Several years ago, at Wilderness Festival in the Oxford countryside, the weather was so hot that the lakes had reached a blissful temperature: cool enough to refresh, but warm enough to wallow and enjoy. Swimming in a lake is a blissful pastime: the serene stillness of the water, inverted reflections of the trees and the dragonflies whizzing past your head are a recipe for contentedness. Until, that is, you get pincered on the toe by a crayfish.
Also known as mudbug, yabbie or freshwater lobster, a crayfish is a freshwater crustacean, similar to a langoustine or small lobster, and a member of the super-families Astacoidea and Parastacoidea. Like dragonflies, crayfish are a good sign of clean waterways. More to the point, they pack quite a pinch.
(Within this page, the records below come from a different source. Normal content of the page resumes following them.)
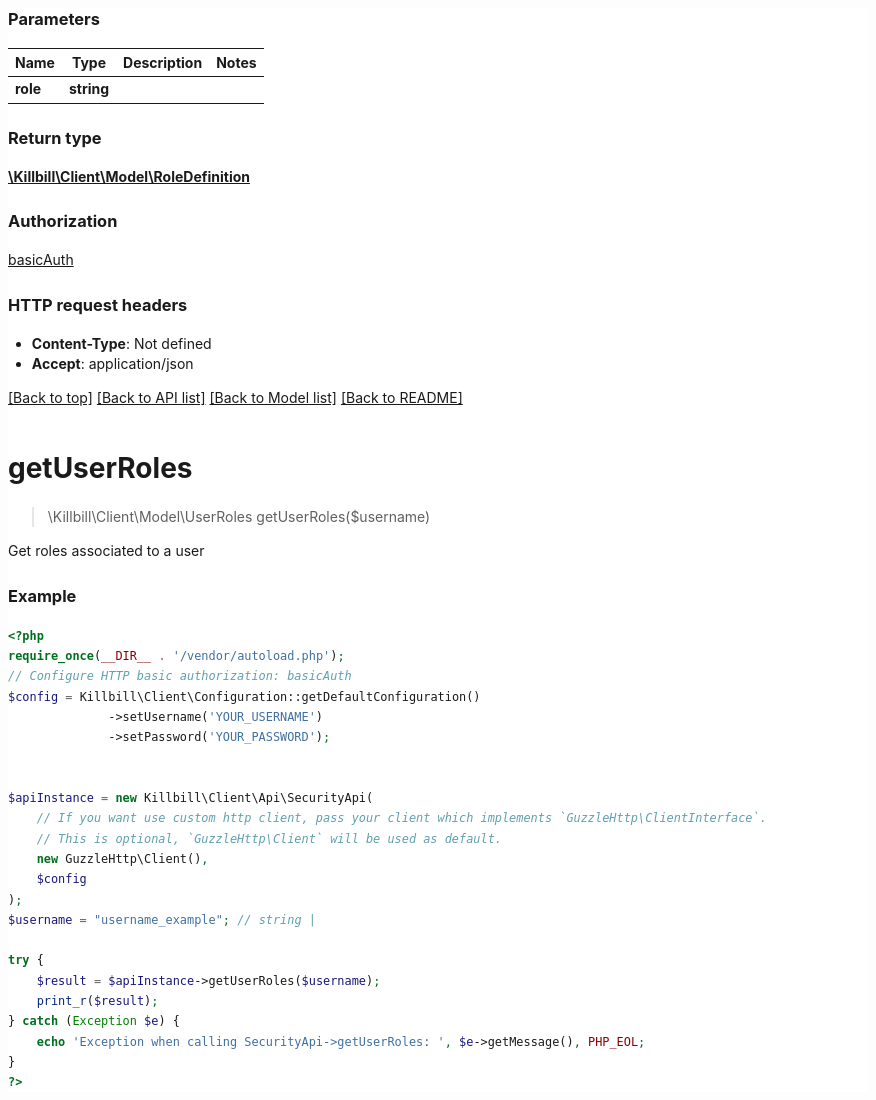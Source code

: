 ### Parameters

Name | Type | Description  | Notes
------------- | ------------- | ------------- | -------------
 **role** | **string**|  |

### Return type

[**\Killbill\Client\Model\RoleDefinition**](../Model/RoleDefinition.md)

### Authorization

[basicAuth](../../README.md#basicAuth)

### HTTP request headers

 - **Content-Type**: Not defined
 - **Accept**: application/json

[[Back to top]](#) [[Back to API list]](../../README.md#documentation-for-api-endpoints) [[Back to Model list]](../../README.md#documentation-for-models) [[Back to README]](../../README.md)

# **getUserRoles**
> \Killbill\Client\Model\UserRoles getUserRoles($username)

Get roles associated to a user

### Example
```php
<?php
require_once(__DIR__ . '/vendor/autoload.php');
// Configure HTTP basic authorization: basicAuth
$config = Killbill\Client\Configuration::getDefaultConfiguration()
              ->setUsername('YOUR_USERNAME')
              ->setPassword('YOUR_PASSWORD');


$apiInstance = new Killbill\Client\Api\SecurityApi(
    // If you want use custom http client, pass your client which implements `GuzzleHttp\ClientInterface`.
    // This is optional, `GuzzleHttp\Client` will be used as default.
    new GuzzleHttp\Client(),
    $config
);
$username = "username_example"; // string | 

try {
    $result = $apiInstance->getUserRoles($username);
    print_r($result);
} catch (Exception $e) {
    echo 'Exception when calling SecurityApi->getUserRoles: ', $e->getMessage(), PHP_EOL;
}
?>
```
Swiftly pulled from my tranquil state of mind, I yelped and stood up, sinking my feet deep into the silty mud below, terrified of what else might be lurking beneath. I swam to the side and calmed down, daydreaming in the sun and drying off. As I lay there, I mused about barbecues and remembered that crayfish make really good eating. “The lake must be full of them!” I thought. And I was right.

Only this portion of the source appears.